The chemotactic peptide N-formyl methionyl-leucyl-phenylalanine increases mucosal permeability in the distal ileum of the rat

Abstract

Activation of granulocytes within the lamina propria by luminally derived bacterial products may represent an important mechanism in the pathogenesis of inflammatory bowel disease. The objective of this study was to determine the effects of luminal perfusion with N-formyl methionyl-leucyl-phenylalanine (FMLP), a bacterial product that attracts and activates granulocytes, on mucosal permeability in different regions of the rat small intestine and colon. Mucosal permeability was measured using blood-to-lumen clearance of 51Cr-ethylenediamine-tetraacetate during luminal perfusion with FMLP (10(-3) to 10(-8) M) dissolved in Tyrode's solution. Of the bowel segments studied, mucosal permeability was significantly increased by FMLP only in the distal 10 cm of ileum.
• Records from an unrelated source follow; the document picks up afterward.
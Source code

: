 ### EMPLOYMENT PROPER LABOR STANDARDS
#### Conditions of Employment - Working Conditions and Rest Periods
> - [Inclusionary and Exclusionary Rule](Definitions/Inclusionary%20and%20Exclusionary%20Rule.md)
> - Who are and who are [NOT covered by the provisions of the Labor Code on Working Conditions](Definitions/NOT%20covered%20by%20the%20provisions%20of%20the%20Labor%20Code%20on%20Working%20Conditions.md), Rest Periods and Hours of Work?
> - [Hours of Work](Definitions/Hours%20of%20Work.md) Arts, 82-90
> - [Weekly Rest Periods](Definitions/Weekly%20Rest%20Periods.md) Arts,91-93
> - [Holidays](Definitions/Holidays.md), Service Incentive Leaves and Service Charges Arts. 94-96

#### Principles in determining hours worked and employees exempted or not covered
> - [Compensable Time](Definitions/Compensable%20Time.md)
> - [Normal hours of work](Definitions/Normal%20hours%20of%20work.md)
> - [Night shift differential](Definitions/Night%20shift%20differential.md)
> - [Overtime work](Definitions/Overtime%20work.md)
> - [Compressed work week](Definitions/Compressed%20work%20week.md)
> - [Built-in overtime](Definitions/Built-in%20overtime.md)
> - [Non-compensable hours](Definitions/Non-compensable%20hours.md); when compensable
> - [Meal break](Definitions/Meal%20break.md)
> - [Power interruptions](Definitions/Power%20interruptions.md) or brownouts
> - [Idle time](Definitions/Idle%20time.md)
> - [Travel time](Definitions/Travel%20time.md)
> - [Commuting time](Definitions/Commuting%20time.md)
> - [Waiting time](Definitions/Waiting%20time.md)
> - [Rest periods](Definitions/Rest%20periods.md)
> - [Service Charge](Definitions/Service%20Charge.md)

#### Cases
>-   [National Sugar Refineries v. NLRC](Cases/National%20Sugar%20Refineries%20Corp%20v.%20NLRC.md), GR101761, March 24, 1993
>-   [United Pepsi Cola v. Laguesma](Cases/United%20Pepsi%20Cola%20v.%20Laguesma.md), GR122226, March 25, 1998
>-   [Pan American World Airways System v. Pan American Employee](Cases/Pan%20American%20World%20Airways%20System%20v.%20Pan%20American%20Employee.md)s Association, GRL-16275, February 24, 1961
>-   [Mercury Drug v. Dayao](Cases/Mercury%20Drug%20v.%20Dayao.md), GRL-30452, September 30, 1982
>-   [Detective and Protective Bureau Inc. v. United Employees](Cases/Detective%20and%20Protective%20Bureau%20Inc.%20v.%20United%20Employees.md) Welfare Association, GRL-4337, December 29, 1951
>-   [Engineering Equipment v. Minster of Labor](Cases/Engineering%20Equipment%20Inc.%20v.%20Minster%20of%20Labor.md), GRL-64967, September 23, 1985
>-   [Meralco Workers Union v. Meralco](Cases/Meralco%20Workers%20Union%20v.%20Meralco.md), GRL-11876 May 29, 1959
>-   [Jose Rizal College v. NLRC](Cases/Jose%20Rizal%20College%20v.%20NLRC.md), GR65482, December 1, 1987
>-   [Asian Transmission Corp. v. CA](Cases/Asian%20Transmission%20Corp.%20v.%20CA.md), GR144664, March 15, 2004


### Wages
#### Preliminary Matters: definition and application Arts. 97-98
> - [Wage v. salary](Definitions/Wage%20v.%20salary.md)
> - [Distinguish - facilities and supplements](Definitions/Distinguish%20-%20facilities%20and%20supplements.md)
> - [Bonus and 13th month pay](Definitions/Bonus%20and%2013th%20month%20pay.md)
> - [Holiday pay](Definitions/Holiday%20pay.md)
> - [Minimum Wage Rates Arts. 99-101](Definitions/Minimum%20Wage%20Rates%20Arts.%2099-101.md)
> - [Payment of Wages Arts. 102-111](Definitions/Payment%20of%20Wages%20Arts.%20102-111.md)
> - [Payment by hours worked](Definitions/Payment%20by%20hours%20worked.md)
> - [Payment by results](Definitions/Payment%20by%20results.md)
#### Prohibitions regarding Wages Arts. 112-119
The minimal FMLP concentration required to increase mucosal permeability was 10(-6) M. The increased mucosal permeability induced by FMLP could be prevented by depletion of circulating granulocytes with antineutrophil serum. The greater sensitivity of the distal ileum to FMLP did not correlate with a higher tissue myeloperoxidase activity, but it was associated with a higher basal ethylenediaminetetraacetate clearance. These observations indicate that a high basal mucosal permeability to solutes the size of FMLP (5-6 A radius), rather than a greater number of resident granulocytes in the lamina propria, predisposes the terminal ileum to the inflammatory actions of FMLP.